The Tihamas, tribal and independent, fish, farm, herd goats and sheep, and take great pride in their craftsmanship, most notably their elaborately made baskets and hats. The basket souk, located outside of Abha, provides glimpses into a fading artisan culture. Not only is it a prime locale where the visitor may practice their bargaining skills, an obligatory art form in this area of the world, but it also presents a rare look at a souk run solely by women. Clad in black abayas with batoolas, gold colored masks covering the eyes and nose, the old women of Abha sit cross-legged on ragged red carpets. Speaking in gruff, throaty, almost unintelligible monosyllables, these women manage just enough English to sell their baskets. As a western female, raised in a culture where women continue to strive for professional equality, I found myself appreciating this community of women and what they stand for in this society.

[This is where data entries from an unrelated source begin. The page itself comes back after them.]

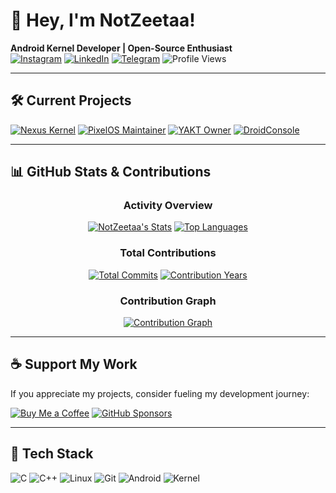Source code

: # 👋 Hey, I'm NotZeetaa! 

**Android Kernel Developer | Open-Source Enthusiast**  
[![Instagram](https://img.shields.io/badge/Follow_me-Instagram-E4405F?style=flat&logo=instagram&logoColor=white)](https://instagram.com/contenterodrigo) 
[![LinkedIn](https://img.shields.io/badge/Connect-LinkedIn-0077B5?style=flat&logo=linkedin&logoColor=white)](https://www.linkedin.com/in/rodrigo-castro-b1a783274) 
[![Telegram](https://img.shields.io/badge/Message-Telegram-26A5E4?style=flat&logo=telegram&logoColor=white)](https://t.me/NotZeetaa)
![Profile Views](https://komarev.com/ghpvc/?username=NotZeetaa&style=flat-square&color=blueviolet)

---

## 🛠️ Current Projects

[![Nexus Kernel](https://img.shields.io/badge/🔧_Nexus_Kernel-000?style=for-the-badge&logo=android&logoColor=white)](https://github.com/projects-nexus)
[![PixelOS Maintainer](https://img.shields.io/badge/🏋️‍♂️_PixelOS_alioth-4285F4?style=for-the-badge&logo=google-pixel&logoColor=white)](https://pixelos.net/)
[![YAKT Owner](https://img.shields.io/badge/🧑‍💻_YAKT_Owner-FF6D00?style=for-the-badge&logo=github)](https://github.com/NotZeetaa/YAKT)
[![DroidConsole](https://img.shields.io/badge/🧑‍💻_DroidConsole-512BD4?style=for-the-badge&logo=android)](https://github.com/NotZeetaa/DroidConsole)

---

## 📊 GitHub Stats & Contributions

<div align="center">
  
### Activity Overview
[![NotZeetaa's Stats](https://github-readme-stats.vercel.app/api?username=notzeetaa&show_icons=true&title_color=bb2acf&icon_color=bb2acf&text_color=9f9f9f&bg_color=00000000&hide_border=true&count_private=true&include_all_commits=true)](https://github.com/NotZeetaa)
[![Top Languages](https://github-readme-stats.vercel.app/api/top-langs/?username=notzeetaa&layout=compact&title_color=bb2acf&text_color=9f9f9f&bg_color=00000000&hide_border=true&langs_count=8)](https://github.com/NotZeetaa)

### Total Contributions
[![Total Commits](https://img.shields.io/badge/Total_Commits-3,500+-bb2acf?style=for-the-badge&logo=git&logoColor=white)](https://github.com/NotZeetaa)
[![Contribution Years](https://img.shields.io/badge/Active_Contributor-2021→Present-9f9f9f?style=for-the-badge)](https://github.com/NotZeetaa)
  
### Contribution Graph
[![Contribution Graph](https://github-readme-activity-graph.vercel.app/graph?username=NotZeetaa&theme=github-compact&hide_border=true&area=true&custom_title=My%20Contributions)](https://github.com/NotZeetaa)

</div>

---

## ☕ Support My Work

If you appreciate my projects, consider fueling my development journey:

[![Buy Me a Coffee](https://img.shields.io/badge/Donate-☕_Buy_Me_a_Coffee-FFDD00?style=for-the-badge&logo=buymeacoffee)](http://notzeetaa.github.io/Donate-NotZeetaa)
[![GitHub Sponsors](https://img.shields.io/badge/Sponsor-❤️_GitHub_Sponsors-EA4AAA?style=for-the-badge&logo=githubsponsors)](https://github.com/sponsors/NotZeetaa)

---

## 🔧 Tech Stack
![C](https://img.shields.io/badge/-C-A8B9CC?style=flat&logo=c&logoColor=white)
![C++](https://img.shields.io/badge/-C++-00599C?style=flat&logo=c%2B%2B&logoColor=white)
![Linux](https://img.shields.io/badge/-Linux-FCC624?style=flat&logo=linux&logoColor=black)
![Git](https://img.shields.io/badge/-Git-F05032?style=flat&logo=git&logoColor=white)
![Android](https://img.shields.io/badge/-Android-3DDC84?style=flat&logo=android&logoColor=white)
![Kernel](https://img.shields.io/badge/-Kernel-1793D1?style=flat&logo=linux-kernel&logoColor=white)
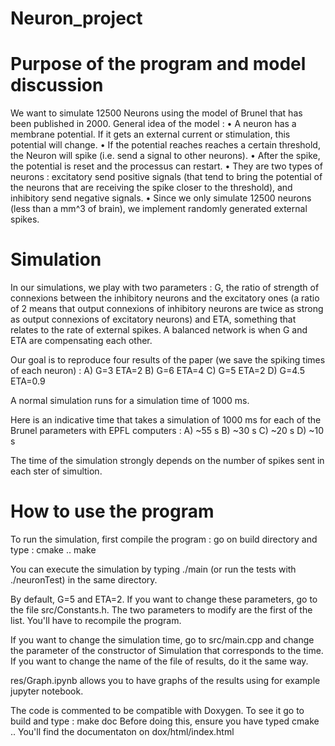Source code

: # Neuron_project

# Purpose of the program and model discussion
We want to simulate 12500 Neurons using the model of Brunel that has been published in 2000.
General idea of the model : 
•	A neuron has a membrane potential. If it gets an external current or stimulation, this potential will change.
•	If the potential reaches reaches a certain threshold, the Neuron will spike (i.e. send a signal to other neurons).
•	After the spike, the potential is reset and the processus can restart.
•	They are two types of neurons : excitatory send positive signals (that tend to bring the potential of the neurons that are receiving the spike closer to the threshold), and inhibitory send negative signals.
•	Since we only simulate 12500 neurons (less than a mm^3 of brain), we implement randomly generated external spikes.

# Simulation
In our simulations, we play with two parameters : G, the ratio of strength of connexions between the inhibitory neurons and the excitatory ones (a ratio of 2 means that output connexions of inhibitory neurons are twice as strong as output connexions of excitatory neurons) and ETA, something that relates to the rate of external spikes.
A balanced network is when G and ETA are compensating each other.

Our goal is to reproduce four results of the paper (we save the spiking times of each neuron) :
A) G=3    ETA=2
B) G=6	  ETA=4
C) G=5	  ETA=2
D) G=4.5	ETA=0.9

A normal simulation runs for a simulation time of 1000 ms.

Here is an indicative time that takes a simulation of 1000 ms for each of the Brunel parameters with EPFL computers :
A) ~55 s
B) ~30 s
C) ~20 s
D) ~10 s

The time of the simulation strongly depends on the number of spikes sent in each ster of simultion.

# How to use the program
To run the simulation, first compile the program : go on build directory and type :
cmake ..
make

You can execute the simulation by typing ./main (or run the tests with ./neuronTest) in the same directory.

By default, G=5 and ETA=2. If you want to change these parameters, go to the file src/Constants.h. The two parameters to modify are the first of the list. You'll have to recompile the program.

If you want to change the simulation time, go to src/main.cpp and change the parameter of the constructor of Simulation that corresponds to the time. If you want to change the name of the file of results, do it the same way.

res/Graph.ipynb allows you to have graphs of  the results using for example jupyter notebook.

The code is commented to be compatible with Doxygen. To see it go to build and type : 
make doc
Before doing this, ensure you have typed cmake ..
You'll find the documentaton on dox/html/index.html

The Miftaha Art Village at the King Fahad Cultural Village near Abha houses original paintings and sculptures from artists in the area. It even includes traditional Tihama garments that a visitor may try on. For men, black vests or simple cotton shirts, with red, blue, and gold-striped sarong-type skirts make up the customary outfit. Classic Tihama gentlemen, or ‘flower men,’ may also wear headpieces sporting flowered wreaths with green sprigs, and sometimes dried herbs, green leaves, or grasses and a dagger, or jambiya, at the waist secured by a belt. Reportedly, the reasons for these head decorations are to attract young brides and as a form of natural perfume. ‘Flower men’ are said to descend from the original tribe of the Tihama and Asir region. Women wear black robes, piped through with red and gold embroidery. For more formal occasions such as weddings, their headpiece may consist of an exotic silver band with long, thick silver beaded engravings hanging from the rim; a wide silver belt with lustrous sterling tassels pinching the waist. Oversized ankle bracelets with large bells and an extravagant silver-layered necklace complete the ensemble.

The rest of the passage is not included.